[Plain-text document sources]
--- START ---
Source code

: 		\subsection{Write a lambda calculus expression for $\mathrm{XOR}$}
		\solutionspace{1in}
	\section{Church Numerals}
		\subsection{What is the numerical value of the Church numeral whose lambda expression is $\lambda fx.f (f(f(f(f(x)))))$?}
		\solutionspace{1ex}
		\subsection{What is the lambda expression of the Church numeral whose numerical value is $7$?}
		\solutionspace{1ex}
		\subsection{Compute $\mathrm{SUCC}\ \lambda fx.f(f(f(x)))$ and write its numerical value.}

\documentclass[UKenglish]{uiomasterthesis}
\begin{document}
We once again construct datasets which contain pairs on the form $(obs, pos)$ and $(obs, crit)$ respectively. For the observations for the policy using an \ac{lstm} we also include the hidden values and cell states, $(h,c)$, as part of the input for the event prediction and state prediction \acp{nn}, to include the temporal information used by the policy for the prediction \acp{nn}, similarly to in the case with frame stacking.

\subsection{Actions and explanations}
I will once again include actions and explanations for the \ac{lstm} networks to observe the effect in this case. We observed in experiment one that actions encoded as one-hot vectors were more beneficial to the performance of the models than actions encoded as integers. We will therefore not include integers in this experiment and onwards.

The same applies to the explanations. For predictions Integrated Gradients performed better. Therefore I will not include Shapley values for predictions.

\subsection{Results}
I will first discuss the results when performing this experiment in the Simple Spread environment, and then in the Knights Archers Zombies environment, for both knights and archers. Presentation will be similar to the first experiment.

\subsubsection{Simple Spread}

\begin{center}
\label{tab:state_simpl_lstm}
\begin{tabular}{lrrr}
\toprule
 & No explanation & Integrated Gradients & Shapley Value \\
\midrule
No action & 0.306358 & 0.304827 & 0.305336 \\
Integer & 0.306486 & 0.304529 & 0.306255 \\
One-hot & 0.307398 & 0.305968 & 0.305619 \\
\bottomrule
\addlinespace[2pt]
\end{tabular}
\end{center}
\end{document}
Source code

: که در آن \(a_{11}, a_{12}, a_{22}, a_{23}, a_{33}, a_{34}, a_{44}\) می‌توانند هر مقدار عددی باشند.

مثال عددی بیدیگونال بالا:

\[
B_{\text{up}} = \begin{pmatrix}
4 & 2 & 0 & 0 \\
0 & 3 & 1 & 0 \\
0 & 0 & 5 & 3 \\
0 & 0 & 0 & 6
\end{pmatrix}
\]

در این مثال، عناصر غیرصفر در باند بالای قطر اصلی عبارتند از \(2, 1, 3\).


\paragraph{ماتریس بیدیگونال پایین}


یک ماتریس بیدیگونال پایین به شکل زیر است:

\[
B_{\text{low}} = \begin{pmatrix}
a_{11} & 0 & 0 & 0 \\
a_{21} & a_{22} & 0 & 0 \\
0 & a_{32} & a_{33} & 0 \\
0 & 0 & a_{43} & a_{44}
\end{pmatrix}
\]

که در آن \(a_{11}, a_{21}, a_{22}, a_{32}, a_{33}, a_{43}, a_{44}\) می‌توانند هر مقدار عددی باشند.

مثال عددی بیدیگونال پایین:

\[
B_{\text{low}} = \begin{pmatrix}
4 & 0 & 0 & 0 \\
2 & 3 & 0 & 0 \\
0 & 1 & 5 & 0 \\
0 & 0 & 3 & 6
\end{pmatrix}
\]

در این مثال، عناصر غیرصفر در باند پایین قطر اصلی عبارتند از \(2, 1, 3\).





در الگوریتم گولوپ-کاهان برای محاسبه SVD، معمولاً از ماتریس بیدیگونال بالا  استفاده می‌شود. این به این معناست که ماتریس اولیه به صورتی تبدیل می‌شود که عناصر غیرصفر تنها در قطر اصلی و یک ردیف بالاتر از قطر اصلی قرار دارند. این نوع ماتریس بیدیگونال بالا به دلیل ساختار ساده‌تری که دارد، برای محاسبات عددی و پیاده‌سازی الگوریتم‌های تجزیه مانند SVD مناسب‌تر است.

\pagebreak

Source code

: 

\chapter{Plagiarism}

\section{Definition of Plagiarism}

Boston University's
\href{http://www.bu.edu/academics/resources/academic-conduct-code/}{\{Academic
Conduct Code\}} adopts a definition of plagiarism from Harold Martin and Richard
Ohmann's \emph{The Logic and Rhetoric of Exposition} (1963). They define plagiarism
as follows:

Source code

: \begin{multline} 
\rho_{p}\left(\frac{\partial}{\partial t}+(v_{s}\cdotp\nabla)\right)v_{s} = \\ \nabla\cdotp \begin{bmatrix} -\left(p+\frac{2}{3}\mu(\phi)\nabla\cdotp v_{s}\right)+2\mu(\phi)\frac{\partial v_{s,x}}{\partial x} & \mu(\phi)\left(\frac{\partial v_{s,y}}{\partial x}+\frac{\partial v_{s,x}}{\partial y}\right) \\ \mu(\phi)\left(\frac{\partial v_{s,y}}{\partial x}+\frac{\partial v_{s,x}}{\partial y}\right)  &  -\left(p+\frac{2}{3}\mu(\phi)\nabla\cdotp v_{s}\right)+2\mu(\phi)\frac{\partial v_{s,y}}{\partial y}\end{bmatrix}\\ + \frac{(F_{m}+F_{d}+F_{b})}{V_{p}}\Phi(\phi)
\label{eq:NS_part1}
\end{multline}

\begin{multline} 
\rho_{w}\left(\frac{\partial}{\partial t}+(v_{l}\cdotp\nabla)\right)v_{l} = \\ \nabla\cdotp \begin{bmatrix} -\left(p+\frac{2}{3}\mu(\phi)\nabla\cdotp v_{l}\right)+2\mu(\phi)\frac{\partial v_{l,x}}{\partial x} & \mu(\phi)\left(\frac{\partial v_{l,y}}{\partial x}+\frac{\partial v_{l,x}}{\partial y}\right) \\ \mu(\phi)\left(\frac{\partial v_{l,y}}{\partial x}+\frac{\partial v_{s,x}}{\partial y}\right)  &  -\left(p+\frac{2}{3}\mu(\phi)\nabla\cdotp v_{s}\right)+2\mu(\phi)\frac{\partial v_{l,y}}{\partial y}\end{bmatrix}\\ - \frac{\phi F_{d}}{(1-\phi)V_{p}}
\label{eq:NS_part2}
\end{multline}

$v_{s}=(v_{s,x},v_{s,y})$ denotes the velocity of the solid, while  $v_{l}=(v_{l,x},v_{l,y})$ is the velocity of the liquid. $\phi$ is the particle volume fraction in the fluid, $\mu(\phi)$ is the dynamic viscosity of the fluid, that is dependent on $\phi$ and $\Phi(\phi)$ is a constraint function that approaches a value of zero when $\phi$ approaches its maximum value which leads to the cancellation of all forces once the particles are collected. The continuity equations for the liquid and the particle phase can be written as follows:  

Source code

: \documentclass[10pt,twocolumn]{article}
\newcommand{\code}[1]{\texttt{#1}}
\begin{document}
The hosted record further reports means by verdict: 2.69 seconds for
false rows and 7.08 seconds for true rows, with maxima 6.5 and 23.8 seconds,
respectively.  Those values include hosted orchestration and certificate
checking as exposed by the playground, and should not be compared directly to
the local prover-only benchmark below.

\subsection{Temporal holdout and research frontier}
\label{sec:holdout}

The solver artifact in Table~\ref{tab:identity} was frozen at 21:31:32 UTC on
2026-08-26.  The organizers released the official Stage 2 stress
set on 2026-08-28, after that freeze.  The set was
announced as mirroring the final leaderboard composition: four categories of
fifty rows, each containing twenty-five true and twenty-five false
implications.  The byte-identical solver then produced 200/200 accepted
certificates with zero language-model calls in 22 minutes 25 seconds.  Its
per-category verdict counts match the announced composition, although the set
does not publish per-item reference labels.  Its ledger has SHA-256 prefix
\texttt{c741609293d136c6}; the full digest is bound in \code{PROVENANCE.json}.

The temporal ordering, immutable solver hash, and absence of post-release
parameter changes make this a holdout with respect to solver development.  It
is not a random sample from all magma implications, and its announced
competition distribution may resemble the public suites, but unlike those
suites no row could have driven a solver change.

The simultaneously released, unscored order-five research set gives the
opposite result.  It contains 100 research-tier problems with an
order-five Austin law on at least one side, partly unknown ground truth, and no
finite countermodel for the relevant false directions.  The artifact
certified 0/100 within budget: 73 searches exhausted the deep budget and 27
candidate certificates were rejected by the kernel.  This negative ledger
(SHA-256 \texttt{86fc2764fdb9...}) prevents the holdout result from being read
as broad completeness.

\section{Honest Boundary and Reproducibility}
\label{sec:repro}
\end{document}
--- END ---
--- START ---
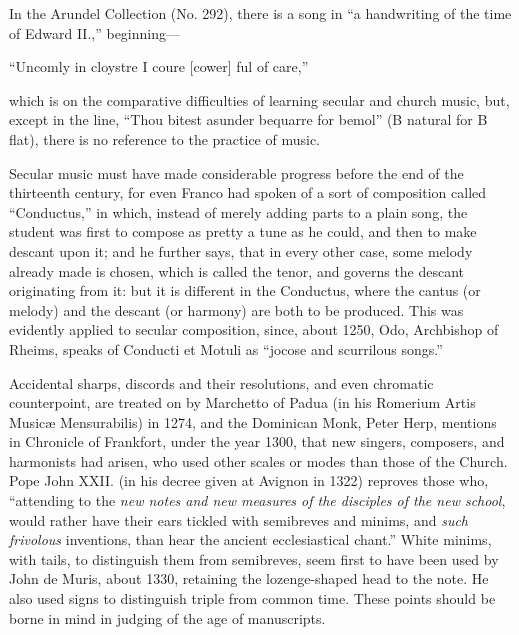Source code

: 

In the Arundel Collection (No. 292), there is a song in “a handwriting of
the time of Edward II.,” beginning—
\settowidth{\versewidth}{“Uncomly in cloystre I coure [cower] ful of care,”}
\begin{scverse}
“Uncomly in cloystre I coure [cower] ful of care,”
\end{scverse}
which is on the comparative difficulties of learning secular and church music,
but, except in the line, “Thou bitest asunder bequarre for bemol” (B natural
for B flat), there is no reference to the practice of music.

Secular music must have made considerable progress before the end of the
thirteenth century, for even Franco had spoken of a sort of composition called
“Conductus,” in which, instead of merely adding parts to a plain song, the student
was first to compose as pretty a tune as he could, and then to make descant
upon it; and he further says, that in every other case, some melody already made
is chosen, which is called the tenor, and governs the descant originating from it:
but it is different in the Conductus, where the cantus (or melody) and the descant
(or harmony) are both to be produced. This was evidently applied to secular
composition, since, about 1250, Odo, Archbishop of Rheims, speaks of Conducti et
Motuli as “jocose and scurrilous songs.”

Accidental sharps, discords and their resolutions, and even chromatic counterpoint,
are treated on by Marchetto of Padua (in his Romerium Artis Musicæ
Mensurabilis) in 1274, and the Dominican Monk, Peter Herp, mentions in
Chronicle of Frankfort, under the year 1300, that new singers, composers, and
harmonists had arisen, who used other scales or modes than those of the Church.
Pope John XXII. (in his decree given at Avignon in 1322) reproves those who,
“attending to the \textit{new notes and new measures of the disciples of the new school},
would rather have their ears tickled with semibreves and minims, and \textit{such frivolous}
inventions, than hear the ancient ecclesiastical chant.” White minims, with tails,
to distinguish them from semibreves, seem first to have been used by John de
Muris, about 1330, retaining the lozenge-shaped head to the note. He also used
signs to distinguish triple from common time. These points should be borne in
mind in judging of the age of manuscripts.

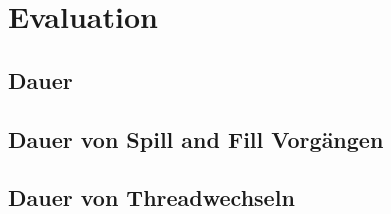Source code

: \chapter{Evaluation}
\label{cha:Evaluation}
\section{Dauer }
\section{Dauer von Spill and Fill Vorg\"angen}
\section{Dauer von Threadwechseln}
--- END ---
◆ To do ◆
Find every line in the records that has the word "باند". Copy those lines.

◆ Task output ◆
در این مثال، عناصر غیرصفر در باند بالای قطر اصلی عبارتند از \(2, 1, 3\).
در این مثال، عناصر غیرصفر در باند پایین قطر اصلی عبارتند از \(2, 1, 3\).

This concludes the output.